▶ **WHAT IS NEEDED**
In the records below, find the line containing "1. На странице" and the line containing "- MILESTONE: 🎉🎉🎉"; please repeat exactly the lines from one to the other, both included, and nothing more.

[Plain-text document sources]
──────
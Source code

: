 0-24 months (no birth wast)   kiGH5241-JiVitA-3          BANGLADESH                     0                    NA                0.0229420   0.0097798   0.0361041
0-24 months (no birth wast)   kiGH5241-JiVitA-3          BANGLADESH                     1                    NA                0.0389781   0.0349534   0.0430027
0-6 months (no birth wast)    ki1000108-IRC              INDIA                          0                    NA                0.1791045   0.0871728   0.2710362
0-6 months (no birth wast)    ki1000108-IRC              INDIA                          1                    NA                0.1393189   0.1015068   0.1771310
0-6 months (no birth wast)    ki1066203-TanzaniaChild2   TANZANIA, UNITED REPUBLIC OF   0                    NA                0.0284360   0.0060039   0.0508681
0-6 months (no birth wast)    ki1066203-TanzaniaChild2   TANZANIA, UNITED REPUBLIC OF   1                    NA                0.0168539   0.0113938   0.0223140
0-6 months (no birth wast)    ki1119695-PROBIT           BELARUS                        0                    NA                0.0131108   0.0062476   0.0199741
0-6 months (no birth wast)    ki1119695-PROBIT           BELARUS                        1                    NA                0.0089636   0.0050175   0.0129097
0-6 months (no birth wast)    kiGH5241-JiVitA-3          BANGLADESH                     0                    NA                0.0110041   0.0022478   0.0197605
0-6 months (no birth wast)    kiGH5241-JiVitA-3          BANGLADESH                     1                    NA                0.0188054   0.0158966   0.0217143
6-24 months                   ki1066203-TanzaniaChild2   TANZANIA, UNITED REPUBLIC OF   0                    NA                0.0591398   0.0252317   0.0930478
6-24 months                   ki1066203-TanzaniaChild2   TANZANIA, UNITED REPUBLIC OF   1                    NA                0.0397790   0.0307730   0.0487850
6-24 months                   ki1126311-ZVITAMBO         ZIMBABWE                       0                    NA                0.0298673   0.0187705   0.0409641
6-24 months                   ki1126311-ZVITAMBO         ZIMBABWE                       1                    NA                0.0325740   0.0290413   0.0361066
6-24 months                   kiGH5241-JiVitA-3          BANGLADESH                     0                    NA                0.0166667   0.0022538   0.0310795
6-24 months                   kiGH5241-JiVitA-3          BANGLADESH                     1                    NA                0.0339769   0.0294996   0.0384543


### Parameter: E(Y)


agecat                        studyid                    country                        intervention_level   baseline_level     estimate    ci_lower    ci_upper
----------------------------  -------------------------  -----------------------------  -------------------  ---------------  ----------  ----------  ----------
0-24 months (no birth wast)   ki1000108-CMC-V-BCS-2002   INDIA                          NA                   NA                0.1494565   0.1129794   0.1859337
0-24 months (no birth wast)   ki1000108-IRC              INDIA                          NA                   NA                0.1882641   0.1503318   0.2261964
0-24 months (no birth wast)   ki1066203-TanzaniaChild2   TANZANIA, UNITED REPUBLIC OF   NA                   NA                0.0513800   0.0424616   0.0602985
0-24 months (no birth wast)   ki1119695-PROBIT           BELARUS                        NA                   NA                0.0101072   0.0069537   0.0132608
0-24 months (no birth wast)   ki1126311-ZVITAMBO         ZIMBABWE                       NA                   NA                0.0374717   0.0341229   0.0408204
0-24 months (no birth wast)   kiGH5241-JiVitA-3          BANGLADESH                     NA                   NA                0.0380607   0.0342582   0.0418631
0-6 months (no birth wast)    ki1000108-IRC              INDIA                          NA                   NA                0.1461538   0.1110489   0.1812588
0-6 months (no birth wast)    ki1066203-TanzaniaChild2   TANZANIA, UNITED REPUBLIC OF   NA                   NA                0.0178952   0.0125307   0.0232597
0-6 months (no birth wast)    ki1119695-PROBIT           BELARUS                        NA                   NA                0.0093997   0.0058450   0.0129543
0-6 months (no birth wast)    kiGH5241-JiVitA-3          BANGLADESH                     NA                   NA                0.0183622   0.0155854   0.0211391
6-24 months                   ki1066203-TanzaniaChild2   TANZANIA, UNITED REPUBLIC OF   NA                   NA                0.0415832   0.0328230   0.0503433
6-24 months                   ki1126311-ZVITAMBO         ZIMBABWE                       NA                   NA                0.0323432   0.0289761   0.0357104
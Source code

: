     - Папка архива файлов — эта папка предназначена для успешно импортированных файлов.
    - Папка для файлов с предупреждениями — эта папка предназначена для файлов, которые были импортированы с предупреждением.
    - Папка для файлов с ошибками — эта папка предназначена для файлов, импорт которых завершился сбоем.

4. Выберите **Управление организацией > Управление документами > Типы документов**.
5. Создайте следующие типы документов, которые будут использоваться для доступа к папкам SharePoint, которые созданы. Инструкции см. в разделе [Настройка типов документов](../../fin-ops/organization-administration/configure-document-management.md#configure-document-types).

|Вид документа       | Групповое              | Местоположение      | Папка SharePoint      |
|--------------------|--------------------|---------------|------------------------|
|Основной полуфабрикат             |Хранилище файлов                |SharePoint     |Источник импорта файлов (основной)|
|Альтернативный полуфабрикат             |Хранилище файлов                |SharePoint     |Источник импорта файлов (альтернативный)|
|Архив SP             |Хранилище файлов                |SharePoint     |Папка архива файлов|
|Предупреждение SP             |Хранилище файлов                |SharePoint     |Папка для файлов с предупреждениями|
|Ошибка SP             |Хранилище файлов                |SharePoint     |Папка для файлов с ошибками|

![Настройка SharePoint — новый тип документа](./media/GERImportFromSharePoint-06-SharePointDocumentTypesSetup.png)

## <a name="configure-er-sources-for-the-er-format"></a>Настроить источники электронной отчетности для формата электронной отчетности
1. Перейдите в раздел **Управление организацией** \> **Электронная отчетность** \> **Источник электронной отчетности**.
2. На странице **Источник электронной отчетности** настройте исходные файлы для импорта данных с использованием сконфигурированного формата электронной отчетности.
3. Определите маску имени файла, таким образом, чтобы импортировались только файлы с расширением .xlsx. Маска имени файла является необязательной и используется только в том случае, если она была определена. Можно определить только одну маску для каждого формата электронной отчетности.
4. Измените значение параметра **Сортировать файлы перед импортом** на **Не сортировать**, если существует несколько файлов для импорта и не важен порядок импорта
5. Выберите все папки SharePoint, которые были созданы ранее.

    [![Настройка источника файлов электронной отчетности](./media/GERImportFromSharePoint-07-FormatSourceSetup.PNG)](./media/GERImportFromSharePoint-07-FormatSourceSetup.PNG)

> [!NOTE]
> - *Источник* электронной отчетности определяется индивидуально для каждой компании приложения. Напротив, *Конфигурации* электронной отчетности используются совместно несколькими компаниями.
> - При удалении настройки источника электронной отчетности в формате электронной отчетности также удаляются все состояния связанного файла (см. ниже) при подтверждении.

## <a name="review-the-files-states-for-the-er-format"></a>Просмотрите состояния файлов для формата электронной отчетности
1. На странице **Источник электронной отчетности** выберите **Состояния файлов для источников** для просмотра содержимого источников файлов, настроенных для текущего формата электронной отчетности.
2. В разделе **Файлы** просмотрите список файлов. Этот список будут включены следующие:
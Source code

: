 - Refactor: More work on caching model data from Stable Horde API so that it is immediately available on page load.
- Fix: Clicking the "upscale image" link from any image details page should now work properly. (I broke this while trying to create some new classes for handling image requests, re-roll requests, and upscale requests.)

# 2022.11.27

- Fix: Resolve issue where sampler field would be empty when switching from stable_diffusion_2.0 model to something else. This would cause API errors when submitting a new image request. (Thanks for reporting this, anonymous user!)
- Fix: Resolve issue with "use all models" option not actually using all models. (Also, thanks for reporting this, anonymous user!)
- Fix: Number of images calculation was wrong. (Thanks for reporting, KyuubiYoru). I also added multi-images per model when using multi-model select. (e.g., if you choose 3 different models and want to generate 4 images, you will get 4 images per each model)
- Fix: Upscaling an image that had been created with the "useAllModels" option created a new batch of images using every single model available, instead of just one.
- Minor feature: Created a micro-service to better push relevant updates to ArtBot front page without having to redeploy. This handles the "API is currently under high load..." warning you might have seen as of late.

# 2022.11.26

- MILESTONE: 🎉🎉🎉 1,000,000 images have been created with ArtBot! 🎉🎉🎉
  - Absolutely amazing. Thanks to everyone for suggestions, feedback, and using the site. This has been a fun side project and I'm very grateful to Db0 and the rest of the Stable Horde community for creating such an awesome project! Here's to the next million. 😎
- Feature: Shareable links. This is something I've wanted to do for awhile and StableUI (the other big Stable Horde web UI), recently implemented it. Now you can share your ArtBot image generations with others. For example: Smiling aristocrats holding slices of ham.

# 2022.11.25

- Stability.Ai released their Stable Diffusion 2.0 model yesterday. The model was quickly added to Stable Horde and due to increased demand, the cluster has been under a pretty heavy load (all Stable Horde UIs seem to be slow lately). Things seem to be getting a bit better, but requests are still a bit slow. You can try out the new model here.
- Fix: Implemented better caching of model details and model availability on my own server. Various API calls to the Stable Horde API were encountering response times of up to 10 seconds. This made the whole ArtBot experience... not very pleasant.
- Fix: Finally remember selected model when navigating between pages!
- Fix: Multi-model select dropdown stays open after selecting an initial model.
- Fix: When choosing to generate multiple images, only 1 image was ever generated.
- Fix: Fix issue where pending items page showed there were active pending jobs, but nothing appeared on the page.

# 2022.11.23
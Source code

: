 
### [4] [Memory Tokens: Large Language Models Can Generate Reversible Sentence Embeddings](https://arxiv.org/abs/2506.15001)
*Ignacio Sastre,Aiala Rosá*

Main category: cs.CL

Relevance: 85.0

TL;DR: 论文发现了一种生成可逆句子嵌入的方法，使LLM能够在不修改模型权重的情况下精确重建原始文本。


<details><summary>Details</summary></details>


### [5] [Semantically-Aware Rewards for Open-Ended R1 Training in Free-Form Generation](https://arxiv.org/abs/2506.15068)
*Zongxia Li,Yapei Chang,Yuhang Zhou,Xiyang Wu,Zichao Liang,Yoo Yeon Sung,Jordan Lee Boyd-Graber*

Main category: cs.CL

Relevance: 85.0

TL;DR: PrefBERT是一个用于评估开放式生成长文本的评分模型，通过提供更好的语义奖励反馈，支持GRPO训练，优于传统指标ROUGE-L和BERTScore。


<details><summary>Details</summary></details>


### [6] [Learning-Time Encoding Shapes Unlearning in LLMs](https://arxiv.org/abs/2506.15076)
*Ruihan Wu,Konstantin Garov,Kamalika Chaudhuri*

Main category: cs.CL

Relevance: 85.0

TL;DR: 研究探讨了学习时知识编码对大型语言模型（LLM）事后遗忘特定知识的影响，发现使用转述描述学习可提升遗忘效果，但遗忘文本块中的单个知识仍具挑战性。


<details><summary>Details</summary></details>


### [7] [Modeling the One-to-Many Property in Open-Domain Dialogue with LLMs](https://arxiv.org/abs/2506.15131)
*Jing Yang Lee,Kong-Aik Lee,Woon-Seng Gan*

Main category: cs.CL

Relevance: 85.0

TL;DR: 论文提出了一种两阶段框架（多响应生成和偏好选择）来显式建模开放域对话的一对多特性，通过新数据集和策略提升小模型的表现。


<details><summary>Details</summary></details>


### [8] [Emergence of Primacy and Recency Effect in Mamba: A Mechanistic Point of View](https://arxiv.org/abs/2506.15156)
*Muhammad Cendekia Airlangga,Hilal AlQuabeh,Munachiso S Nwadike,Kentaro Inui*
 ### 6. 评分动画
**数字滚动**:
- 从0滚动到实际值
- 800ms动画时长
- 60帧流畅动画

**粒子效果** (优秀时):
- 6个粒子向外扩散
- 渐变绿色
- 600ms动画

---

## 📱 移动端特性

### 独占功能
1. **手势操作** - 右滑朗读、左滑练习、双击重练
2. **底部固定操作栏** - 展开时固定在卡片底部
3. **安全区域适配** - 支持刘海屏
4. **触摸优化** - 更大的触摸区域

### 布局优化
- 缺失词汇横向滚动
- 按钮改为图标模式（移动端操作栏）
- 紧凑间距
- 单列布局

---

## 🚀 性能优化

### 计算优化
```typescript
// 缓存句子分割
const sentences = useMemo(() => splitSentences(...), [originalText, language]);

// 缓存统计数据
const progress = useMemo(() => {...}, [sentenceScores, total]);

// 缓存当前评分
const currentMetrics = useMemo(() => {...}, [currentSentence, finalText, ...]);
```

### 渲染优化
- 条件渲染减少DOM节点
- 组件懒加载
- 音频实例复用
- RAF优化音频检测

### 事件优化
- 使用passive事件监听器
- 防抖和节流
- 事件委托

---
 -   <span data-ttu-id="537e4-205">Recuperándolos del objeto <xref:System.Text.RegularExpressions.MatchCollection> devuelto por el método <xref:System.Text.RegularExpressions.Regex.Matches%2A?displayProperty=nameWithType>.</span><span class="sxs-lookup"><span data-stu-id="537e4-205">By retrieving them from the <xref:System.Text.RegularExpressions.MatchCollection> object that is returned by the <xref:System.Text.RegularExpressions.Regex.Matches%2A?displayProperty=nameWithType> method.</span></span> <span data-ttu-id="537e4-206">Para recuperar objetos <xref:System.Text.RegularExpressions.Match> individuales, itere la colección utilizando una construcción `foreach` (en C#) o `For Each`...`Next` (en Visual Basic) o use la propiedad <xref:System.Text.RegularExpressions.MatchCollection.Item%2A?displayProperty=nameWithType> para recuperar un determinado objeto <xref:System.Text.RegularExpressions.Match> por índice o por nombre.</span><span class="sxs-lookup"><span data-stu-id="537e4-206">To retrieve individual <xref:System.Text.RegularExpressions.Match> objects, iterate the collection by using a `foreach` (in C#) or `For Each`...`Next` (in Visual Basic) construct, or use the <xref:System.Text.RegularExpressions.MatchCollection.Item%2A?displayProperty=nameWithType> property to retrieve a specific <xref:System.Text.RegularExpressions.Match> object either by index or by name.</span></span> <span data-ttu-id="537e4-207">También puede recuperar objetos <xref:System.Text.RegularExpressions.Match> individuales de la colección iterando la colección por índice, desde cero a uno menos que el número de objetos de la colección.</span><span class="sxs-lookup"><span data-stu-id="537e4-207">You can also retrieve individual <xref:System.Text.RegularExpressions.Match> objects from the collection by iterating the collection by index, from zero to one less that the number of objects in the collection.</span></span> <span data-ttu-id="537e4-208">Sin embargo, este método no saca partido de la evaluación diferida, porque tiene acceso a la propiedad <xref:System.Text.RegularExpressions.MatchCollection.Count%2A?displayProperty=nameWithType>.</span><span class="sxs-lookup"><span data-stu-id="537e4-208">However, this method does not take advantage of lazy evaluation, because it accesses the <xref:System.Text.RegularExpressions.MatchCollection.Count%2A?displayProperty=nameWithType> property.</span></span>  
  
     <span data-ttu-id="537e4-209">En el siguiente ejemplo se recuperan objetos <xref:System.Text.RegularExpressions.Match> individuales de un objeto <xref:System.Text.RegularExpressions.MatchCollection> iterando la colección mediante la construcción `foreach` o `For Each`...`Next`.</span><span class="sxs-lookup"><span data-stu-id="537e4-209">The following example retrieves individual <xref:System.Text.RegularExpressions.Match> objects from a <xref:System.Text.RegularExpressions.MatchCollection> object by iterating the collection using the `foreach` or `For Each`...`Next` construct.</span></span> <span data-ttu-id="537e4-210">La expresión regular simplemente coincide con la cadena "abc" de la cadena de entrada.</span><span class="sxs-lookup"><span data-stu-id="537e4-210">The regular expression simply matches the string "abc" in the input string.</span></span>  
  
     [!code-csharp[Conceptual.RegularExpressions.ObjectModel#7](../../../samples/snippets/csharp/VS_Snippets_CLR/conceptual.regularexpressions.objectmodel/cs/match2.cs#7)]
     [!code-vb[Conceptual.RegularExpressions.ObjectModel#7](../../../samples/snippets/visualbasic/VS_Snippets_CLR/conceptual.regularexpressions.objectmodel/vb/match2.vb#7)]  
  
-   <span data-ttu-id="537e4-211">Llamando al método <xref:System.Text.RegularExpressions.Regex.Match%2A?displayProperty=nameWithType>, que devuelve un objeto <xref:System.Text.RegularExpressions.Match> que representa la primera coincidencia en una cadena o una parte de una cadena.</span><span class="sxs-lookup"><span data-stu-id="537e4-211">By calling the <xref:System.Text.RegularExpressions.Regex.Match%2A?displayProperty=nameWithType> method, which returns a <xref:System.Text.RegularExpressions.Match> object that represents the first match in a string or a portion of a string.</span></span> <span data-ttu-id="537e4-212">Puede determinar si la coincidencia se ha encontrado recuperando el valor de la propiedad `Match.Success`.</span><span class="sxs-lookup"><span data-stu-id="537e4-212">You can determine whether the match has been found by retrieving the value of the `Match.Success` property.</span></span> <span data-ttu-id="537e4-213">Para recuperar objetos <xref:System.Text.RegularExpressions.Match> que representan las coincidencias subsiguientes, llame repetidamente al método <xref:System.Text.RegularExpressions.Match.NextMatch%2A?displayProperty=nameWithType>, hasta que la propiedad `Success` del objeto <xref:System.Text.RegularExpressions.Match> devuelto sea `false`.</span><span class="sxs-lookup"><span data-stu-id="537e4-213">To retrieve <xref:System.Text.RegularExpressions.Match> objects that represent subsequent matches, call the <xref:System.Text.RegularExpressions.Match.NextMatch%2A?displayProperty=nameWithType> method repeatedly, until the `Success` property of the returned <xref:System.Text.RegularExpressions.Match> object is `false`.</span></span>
──────
▶ **EXERCISE RESPONSE**
1. На странице **Источник электронной отчетности** выберите **Состояния файлов для источников** для просмотра содержимого источников файлов, настроенных для текущего формата электронной отчетности.
2. В разделе **Файлы** просмотрите список файлов. Этот список будут включены следующие:
Source code

: - Refactor: More work on caching model data from Stable Horde API so that it is immediately available on page load.
- Fix: Clicking the "upscale image" link from any image details page should now work properly. (I broke this while trying to create some new classes for handling image requests, re-roll requests, and upscale requests.)

# 2022.11.27

- Fix: Resolve issue where sampler field would be empty when switching from stable_diffusion_2.0 model to something else. This would cause API errors when submitting a new image request. (Thanks for reporting this, anonymous user!)
- Fix: Resolve issue with "use all models" option not actually using all models. (Also, thanks for reporting this, anonymous user!)
- Fix: Number of images calculation was wrong. (Thanks for reporting, KyuubiYoru). I also added multi-images per model when using multi-model select. (e.g., if you choose 3 different models and want to generate 4 images, you will get 4 images per each model)
- Fix: Upscaling an image that had been created with the "useAllModels" option created a new batch of images using every single model available, instead of just one.
- Minor feature: Created a micro-service to better push relevant updates to ArtBot front page without having to redeploy. This handles the "API is currently under high load..." warning you might have seen as of late.

# 2022.11.26

- MILESTONE: 🎉🎉🎉 1,000,000 images have been created with ArtBot! 🎉🎉🎉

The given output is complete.